Rig provides unified abstractions for image generation, audio generation (text-to-speech), and audio transcription (speech-to-text) alongside its core text completion and embedding capabilities. Each media type is a trait implemented per provider, and models are created from the same provider clients you already use for completions and embeddings (see Providers & Clients).

Requires the image feature flag: cargo add rig -F image

The rig::image_generation module provides the ImageGenerationModel trait for generating images from text prompts.

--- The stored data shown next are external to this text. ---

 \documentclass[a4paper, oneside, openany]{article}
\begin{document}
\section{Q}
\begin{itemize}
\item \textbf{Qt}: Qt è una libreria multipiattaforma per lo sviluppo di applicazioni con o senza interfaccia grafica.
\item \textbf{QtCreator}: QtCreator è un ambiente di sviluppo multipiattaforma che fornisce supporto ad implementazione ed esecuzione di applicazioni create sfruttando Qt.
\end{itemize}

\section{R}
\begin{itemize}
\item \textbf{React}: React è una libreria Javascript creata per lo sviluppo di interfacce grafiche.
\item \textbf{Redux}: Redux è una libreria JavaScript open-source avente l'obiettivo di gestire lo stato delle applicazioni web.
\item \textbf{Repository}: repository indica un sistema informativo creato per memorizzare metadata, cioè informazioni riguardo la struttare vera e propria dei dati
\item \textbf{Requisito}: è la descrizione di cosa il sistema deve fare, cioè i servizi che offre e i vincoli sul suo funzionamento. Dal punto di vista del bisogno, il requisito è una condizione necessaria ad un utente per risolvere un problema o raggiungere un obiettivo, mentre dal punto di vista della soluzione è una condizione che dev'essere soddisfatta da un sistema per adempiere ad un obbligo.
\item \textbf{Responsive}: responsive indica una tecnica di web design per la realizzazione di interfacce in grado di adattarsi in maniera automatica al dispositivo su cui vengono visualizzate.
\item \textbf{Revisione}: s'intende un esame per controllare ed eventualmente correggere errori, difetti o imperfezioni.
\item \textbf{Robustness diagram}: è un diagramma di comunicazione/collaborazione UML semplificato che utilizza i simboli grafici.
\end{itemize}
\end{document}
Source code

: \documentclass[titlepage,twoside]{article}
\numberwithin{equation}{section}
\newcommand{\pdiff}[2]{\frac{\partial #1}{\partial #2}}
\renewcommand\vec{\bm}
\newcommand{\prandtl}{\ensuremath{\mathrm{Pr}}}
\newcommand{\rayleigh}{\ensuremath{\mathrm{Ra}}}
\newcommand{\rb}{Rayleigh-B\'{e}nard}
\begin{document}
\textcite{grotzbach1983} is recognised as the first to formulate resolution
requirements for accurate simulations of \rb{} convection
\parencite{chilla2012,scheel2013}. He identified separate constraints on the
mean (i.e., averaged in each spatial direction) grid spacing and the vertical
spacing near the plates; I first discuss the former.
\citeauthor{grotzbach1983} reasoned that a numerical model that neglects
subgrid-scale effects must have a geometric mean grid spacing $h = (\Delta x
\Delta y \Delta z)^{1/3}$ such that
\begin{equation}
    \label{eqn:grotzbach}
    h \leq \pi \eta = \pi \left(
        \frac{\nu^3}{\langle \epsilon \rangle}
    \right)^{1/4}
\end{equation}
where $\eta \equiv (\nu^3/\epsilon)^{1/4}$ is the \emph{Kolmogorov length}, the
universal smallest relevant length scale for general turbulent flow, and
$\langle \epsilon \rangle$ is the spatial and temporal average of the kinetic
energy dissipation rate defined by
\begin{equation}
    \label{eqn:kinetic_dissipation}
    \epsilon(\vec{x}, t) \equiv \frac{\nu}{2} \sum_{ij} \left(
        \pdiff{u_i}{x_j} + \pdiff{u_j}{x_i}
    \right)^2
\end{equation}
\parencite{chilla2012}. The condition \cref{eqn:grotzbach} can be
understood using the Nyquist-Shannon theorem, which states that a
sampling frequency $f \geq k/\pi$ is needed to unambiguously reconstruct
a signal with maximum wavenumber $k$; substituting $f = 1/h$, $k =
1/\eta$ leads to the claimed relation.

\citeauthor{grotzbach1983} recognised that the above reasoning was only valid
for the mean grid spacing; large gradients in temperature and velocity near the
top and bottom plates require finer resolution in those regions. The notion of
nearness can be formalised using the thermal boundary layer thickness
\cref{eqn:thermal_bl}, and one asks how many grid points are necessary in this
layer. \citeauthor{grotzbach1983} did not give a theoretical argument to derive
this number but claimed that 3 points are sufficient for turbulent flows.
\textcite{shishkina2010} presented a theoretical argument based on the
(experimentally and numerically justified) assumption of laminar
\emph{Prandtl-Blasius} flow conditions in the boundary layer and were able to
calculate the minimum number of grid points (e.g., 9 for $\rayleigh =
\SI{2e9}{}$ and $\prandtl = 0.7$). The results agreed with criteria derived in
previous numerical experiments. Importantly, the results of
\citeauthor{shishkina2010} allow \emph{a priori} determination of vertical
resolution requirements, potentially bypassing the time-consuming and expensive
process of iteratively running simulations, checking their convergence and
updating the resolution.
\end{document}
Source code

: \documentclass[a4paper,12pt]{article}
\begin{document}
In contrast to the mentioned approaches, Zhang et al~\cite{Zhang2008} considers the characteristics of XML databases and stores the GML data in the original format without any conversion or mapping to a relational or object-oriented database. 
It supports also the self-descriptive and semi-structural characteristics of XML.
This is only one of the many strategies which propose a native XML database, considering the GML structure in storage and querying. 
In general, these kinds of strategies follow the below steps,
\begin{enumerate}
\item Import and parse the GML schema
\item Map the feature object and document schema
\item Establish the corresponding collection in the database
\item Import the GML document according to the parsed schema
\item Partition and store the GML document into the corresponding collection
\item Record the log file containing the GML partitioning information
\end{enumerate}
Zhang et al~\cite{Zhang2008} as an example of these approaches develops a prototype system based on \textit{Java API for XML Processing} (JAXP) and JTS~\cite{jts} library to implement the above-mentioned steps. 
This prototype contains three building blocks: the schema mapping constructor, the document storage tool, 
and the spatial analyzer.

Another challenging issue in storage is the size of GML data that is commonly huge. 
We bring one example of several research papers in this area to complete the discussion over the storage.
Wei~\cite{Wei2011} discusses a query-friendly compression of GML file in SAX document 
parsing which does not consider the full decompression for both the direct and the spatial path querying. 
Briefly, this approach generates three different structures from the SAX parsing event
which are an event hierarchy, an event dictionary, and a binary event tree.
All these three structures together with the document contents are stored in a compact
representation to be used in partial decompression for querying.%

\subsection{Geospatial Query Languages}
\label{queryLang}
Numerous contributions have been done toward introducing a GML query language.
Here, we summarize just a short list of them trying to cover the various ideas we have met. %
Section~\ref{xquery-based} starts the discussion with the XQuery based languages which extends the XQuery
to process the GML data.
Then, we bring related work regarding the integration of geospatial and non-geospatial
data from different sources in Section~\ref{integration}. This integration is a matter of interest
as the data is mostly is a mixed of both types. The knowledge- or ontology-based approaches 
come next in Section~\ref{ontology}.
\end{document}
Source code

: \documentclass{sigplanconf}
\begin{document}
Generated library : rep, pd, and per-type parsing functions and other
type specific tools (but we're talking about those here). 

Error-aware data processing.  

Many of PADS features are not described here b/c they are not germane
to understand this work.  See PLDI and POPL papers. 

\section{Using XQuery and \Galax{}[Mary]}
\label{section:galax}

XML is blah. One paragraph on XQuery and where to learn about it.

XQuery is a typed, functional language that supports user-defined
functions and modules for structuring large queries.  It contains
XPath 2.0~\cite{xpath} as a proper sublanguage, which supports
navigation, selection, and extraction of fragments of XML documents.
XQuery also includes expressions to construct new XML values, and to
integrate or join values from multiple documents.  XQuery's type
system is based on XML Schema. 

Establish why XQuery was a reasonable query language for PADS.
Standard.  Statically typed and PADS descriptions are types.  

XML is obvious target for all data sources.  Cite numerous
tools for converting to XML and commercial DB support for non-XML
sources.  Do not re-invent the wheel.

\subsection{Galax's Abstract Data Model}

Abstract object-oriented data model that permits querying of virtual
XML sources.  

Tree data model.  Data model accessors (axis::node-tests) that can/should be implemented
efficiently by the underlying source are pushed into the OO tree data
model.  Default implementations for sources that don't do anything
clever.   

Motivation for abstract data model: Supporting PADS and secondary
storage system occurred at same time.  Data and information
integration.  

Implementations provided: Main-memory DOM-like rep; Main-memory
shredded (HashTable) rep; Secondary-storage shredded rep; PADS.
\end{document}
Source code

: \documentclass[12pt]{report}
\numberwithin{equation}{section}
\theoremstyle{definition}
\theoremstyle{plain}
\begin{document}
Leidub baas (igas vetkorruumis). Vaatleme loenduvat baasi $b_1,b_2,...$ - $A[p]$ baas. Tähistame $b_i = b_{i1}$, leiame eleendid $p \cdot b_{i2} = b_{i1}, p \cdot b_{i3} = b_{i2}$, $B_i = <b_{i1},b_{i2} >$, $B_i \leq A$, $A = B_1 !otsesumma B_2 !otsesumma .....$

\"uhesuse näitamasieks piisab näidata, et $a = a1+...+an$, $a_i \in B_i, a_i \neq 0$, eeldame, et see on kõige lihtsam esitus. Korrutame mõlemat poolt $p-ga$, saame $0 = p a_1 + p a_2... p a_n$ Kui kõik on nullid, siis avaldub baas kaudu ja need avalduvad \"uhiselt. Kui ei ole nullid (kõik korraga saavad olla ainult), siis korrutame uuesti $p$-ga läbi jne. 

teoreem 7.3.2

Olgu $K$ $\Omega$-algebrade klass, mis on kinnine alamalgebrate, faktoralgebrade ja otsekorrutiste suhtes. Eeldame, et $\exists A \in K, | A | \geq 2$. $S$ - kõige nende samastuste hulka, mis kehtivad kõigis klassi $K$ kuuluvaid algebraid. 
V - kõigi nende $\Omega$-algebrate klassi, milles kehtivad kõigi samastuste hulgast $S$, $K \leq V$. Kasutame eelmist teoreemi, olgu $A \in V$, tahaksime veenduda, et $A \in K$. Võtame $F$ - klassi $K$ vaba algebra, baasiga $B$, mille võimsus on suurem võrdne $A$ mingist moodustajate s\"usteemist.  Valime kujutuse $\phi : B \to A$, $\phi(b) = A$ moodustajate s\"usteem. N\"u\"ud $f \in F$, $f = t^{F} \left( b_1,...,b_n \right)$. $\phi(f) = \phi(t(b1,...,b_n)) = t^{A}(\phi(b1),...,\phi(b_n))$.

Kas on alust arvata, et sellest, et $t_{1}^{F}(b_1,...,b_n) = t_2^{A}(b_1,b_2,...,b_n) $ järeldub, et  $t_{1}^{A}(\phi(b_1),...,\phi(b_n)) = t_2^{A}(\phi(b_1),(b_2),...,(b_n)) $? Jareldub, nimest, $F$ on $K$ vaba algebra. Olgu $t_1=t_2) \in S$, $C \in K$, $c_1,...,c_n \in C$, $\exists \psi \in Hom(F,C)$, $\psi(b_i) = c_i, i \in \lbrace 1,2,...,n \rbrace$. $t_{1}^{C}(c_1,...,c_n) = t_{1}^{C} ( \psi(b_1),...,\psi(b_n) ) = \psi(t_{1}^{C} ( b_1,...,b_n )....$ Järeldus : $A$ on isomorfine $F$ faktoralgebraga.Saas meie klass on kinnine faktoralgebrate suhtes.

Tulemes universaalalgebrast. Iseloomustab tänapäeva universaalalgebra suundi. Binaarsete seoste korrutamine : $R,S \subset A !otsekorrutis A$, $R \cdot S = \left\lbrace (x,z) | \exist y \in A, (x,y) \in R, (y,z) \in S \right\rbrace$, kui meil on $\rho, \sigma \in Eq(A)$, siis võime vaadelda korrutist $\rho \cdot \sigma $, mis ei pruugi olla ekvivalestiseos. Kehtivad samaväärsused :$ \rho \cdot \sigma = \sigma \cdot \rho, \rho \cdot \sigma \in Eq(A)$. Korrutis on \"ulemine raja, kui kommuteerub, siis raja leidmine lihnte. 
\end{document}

pub trait ImageGenerationModel: Clone + Send + Sync {
type Response: Send + Sync;
async fn image_generation(
&self,
request: ImageGenerationRequest,
) -> Result<ImageGenerationResponse<Self::Response>, ImageGenerationError>;
}

Use ImageGenerationRequestBuilder to construct requests:

use rig::image_generation::ImageGenerationModel;
let response = model
.image_generation_request()
.prompt("A futuristic city at sunset")
.width(1024)
.height(1024)
.send()
.await?;
// Access the generated image
let image_data = response.image;
pub struct ImageGenerationResponse<T> {
/// The generated image data
pub image: Vec<u8>,
/// The raw provider response (`T` is the provider's `Response` type)
pub response: T,
}

Image generation models can be accessed through providers that support them:

let openai = openai::Client::from_env()?;
let dalle = openai.image_generation_model("dall-e-3");
let response = dalle
.image_generation_request()
.prompt("A robot painting a landscape")
.send()
.await?;

Requires the audio feature flag: cargo add rig -F audio

The rig::audio_generation module provides the AudioGenerationModel trait for converting text to speech.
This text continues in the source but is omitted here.